Seña 2018: The Ghost Horse of Aconcagua

Seña 2018: The Ghost Horse of Aconcagua

Bacchus’ spectral ride through Chile’s valleys reveals a wine of brilliance but a faltering investment flame

The Night of the White Horse

There was a night in Aconcagua when I rode not with maenads and drums, but on my ghostly white horse, a steed that moved through vineyards like a whisper of snow. The farmers, half-asleep, saw me gallop through the vines of Seña, the air heavy with cedar and cassis, and they swore the hoofbeats left sparks in the gravel. I rode that horse into the cellar, where barrels trembled and flames flickered without smoke. The wine was magnificent - dense blackcurrant, tobacco, violets - but as the horse faded back into mist, I warned: not every wonder bears a crown of gold.

That wine was Seña 2018: a masterpiece in glass, but a riddle in investment.

The Wine: Brilliance Without Borders

Seña was born of boldness - a joint venture in 1995 between Eduardo Chadwick and Robert Mondavi, meant to prove Chile could stand with Bordeaux and Napa. The 2018 vintage shows exactly why: a Bordeaux blend with Cabernet Sauvignon at its heart, supported by Carmenère, Merlot, Franc, and Petit Verdot. James Suckling gave it 100 points, praising its elegance and slow-ripening perfection. With a drinking window that stretches to 2040, it is a wine of depth and patience.

The Market: A Horse Running Backwards

On paper, this wine gleams.
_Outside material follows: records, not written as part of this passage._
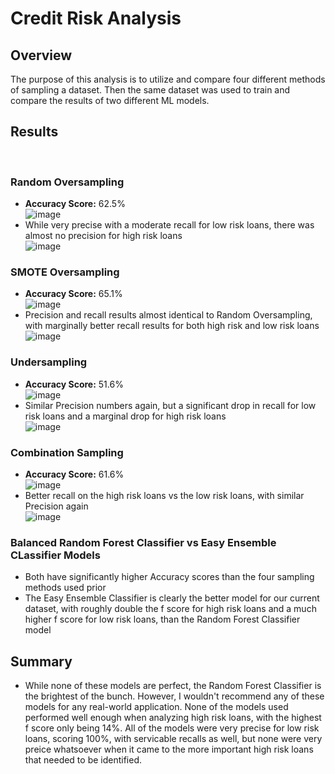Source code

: # Credit Risk Analysis

## Overview
The purpose of this analysis is to utilize and compare four different methods of sampling a dataset. Then the same dataset was used to train and compare the results of two different ML models.

## Results
<br>

### Random Oversampling
- <b>Accuracy Score:</b> 62.5%
<br>![image](https://user-images.githubusercontent.com/88811124/147371432-b2eca656-1b04-4ac6-abcc-51c50ae3554b.png)<br>
- While very precise with a moderate recall for low risk loans, there was almost no precision for high risk loans
<br>![image](https://user-images.githubusercontent.com/88811124/147371448-677ad195-644f-42da-adc7-01f8b7df76f9.png)<br>

### SMOTE Oversampling
- <b>Accuracy Score:</b> 65.1%
<br>![image](https://user-images.githubusercontent.com/88811124/147371491-ae8eead3-f4f5-4292-916f-596170008620.png)<br>
- Precision and recall results almost identical to Random Oversampling, with marginally better recall results for both high risk and low risk loans
<br>![image](https://user-images.githubusercontent.com/88811124/147371521-6d917053-f4ba-45ba-bd0e-942630aa9eb6.png)<br>

### Undersampling
- <b>Accuracy Score:</b> 51.6%
<br>![image](https://user-images.githubusercontent.com/88811124/147371550-1b25b4c9-e8be-4aca-a364-7ddfdb4fec55.png)<br>
- Similar Precision numbers again, but a significant drop in recall for low risk loans and a marginal drop for high risk loans
<br>![image](https://user-images.githubusercontent.com/88811124/147371627-47353462-9998-4813-bacf-9ed281537175.png)<br>

### Combination Sampling
- <b>Accuracy Score:</b> 61.6%
<br>![image](https://user-images.githubusercontent.com/88811124/147371642-6c2ca230-eb5c-4f15-8f17-662e57cca0be.png)<br>
- Better recall on the high risk loans vs the low risk loans, with similar Precision again
<br>![image](https://user-images.githubusercontent.com/88811124/147371687-5198682e-a68a-4f4b-9e97-a2626ed6977a.png)<br>

### Balanced Random Forest Classifier vs Easy Ensemble CLassifier Models
- Both have significantly higher Accuracy scores than the four sampling methods used prior
- The Easy Ensemble Classifier is clearly the better model for our current dataset, with roughly double the f score for high risk loans and a much higher f score for low risk loans, than the Random Forest Classifier model

## Summary 
- While none of these models are perfect, the Random Forest Classifier is the brightest of the bunch. However, I wouldn't recommend any of these models for any real-world application. None of the models used performed well enough when analyzing high risk loans, with the highest f score only being 14%. All of the models were very precise for low risk loans, scoring 100%, with servicable recalls as well, but none were very preice whatsoever when it came to the more important high risk loans that needed to be identified.

 
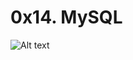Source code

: # __0x14. MySQL__
![Alt text](https://s3.amazonaws.com/intranet-projects-files/holbertonschool-sysadmin_devops/280/KkrkDHT.png)
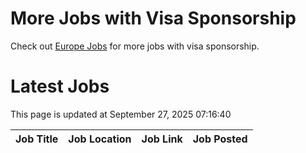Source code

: # More Jobs with Visa Sponsorship

Check out [Europe Jobs](https://github.com/sureshparimi/europejobs#latest-jobs) for more jobs with visa sponsorship.

# Latest Jobs

This page is updated at September 27, 2025 07:16:40

| Job Title | Job Location | Job Link | Job Posted |
| --- | --- | --- | --- |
In reality, its market legs stumble. Tracked on Liv-ex at $123 a bottle, Seña 2018 has shed nearly 42% of its value since 2020. CAGR sits at -10.4% over five years, with volatility spiking at 83%. Auction houses list it, but results are tepid, with buyers circling cautiously. Compare this to Almaviva, Chadwick’s other joint venture with Rothschild, which holds steadier pricing and broader global recognition.

Forecasts are grim: a projected slide to $100 within a year and possibly $82 within two. In a world where Lafite and Rousseau grow steadily, Seña has become the white horse galloping into fog - beautiful, fleeting, hard to capture.

Risks: Shadows in the Vineyard

Investors face multiple hurdles. Liquidity remains thin outside niche collectors and Chile-focused sommeliers. Currency swings in the Chilean peso add fragility. High volatility offers risk without the returns to justify it. Provenance and storage are essential, but even perfect condition cannot mask market disinterest.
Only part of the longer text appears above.